The Dems fairy dust energy bill

Mackubin T. Owen:

AFTER the Democrats took control of Congress last year, party leaders said that one goal of the new majority was "to achieve energy independence, strengthen national security, grow our economy and create jobs, lower energy prices and begin to address global warming."

Yet the Democrats' energy bills do just the reverse - thwarting energy independence by taxing oil producers and keeping substantial reserves of oil and natural gas locked up, while favoring "fairy dust" alternative energy and fuel sources that won't be able to compete with oil and gas for decades (if ever).

Now that Congress' is back, a major order of business will be to iron out the differences between the House and Senate energy bills and bring the final version to the floor.

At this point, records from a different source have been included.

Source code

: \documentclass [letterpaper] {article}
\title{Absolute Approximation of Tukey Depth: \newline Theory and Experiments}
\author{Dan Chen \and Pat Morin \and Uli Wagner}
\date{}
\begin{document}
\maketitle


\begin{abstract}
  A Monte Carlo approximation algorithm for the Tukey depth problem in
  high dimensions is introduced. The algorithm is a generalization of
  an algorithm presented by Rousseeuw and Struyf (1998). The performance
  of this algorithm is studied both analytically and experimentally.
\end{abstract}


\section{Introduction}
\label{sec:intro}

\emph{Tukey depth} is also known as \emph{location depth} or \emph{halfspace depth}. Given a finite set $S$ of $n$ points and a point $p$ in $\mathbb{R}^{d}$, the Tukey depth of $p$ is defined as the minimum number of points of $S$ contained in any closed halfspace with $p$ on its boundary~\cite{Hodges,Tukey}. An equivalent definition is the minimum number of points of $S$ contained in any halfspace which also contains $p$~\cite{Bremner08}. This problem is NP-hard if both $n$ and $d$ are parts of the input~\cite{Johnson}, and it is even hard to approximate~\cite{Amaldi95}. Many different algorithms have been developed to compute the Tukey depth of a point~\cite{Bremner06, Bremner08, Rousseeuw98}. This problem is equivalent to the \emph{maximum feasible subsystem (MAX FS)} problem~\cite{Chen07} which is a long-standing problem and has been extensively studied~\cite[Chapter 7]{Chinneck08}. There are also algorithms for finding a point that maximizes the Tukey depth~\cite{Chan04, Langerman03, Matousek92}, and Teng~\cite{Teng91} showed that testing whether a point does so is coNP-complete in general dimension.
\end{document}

But it will be a compromise between two sets of bad ideas.

The House bills, sponsored, respectively, by Reps. Charles Rangel and Nancy Pelosi, do nothing to increase oil and gas production in America - which is necessary if we're to reduce our dependence on imports. Indeed, they would make it more difficult to produce oil and gas, adding new limits on access to domestic reserves and raising costs to producers - by levying $16 billion in taxes on oil companies by repealing a tax credit for exploration, production and refining and by changing the tax treatment of overseas oil-related income.

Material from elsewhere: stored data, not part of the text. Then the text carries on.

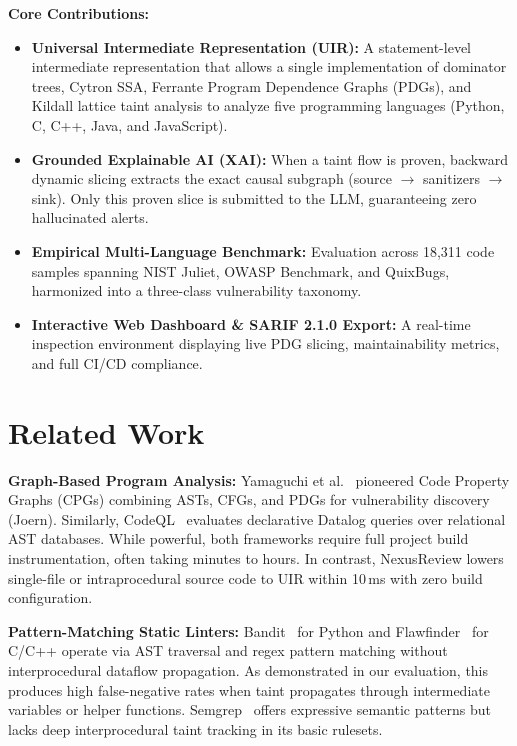 \documentclass[10pt,conference]{IEEEtran}
\begin{document}
\textbf{Core Contributions:}
\begin{itemize}
    \item \textbf{Universal Intermediate Representation (UIR):} A statement-level intermediate representation that allows a single implementation of dominator trees, Cytron SSA, Ferrante Program Dependence Graphs (PDGs), and Kildall lattice taint analysis to analyze five programming languages (Python, C, C++, Java, and JavaScript).
    \item \textbf{Grounded Explainable AI (XAI):} When a taint flow is proven, backward dynamic slicing extracts the exact causal subgraph (source $\to$ sanitizers $\to$ sink). Only this proven slice is submitted to the LLM, guaranteeing zero hallucinated alerts.
    \item \textbf{Empirical Multi-Language Benchmark:} Evaluation across 18{,}311 code samples spanning NIST Juliet, OWASP Benchmark, and QuixBugs, harmonized into a three-class vulnerability taxonomy.
    \item \textbf{Interactive Web Dashboard \& SARIF 2.1.0 Export:} A real-time inspection environment displaying live PDG slicing, maintainability metrics, and full CI/CD compliance.
\end{itemize}

\section{Related Work}

\textbf{Graph-Based Program Analysis:} Yamaguchi et al.~\cite{joern2014} pioneered Code Property Graphs (CPGs) combining ASTs, CFGs, and PDGs for vulnerability discovery (Joern). Similarly, CodeQL~\cite{codeql2020} evaluates declarative Datalog queries over relational AST databases. While powerful, both frameworks require full project build instrumentation, often taking minutes to hours. In contrast, NexusReview lowers single-file or intraprocedural source code to UIR within 10\,ms with zero build configuration.

\textbf{Pattern-Matching Static Linters:} Bandit~\cite{bandit} for Python and Flawfinder~\cite{flawfinder} for C/C++ operate via AST traversal and regex pattern matching without interprocedural dataflow propagation. As demonstrated in our evaluation, this produces high false-negative rates when taint propagates through intermediate variables or helper functions. Semgrep~\cite{semgrep} offers expressive semantic patterns but lacks deep interprocedural taint tracking in its basic rulesets.
\end{document}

The House's measures also raise false hopes by promoting the fiction that "renewable" energy sources such as wind, solar and biofuels can replace oil and gas in an economically viable manner any time soon, mandating that 20 percent of electricity be generated from renewable-energy sources.

The reason such energy sources need subsidies in the first place is that they have intrinsic shortcomings. Energy available from wind and solar is dispersed rather than concentrated - which means that windmill or solar-panel farms must be huge to generate much power. (Even then, clouds and/or lack of wind can slow or stop production, so utilities would need non-fairy-dust backup generators.)

These alternatives are far too expensive and unreliable to compete on the market. By forcing such costly options on the public and subsidizing them via tax breaks and the like, this bill would hit Americans both as ratepayers and taxpayers.

As bad as the House bill on fairy-dust energy sources, the Senate is even worse, mandating a sevenfold increase in biofuels production. To see the problem, consider the most popular biofuel, ethanol.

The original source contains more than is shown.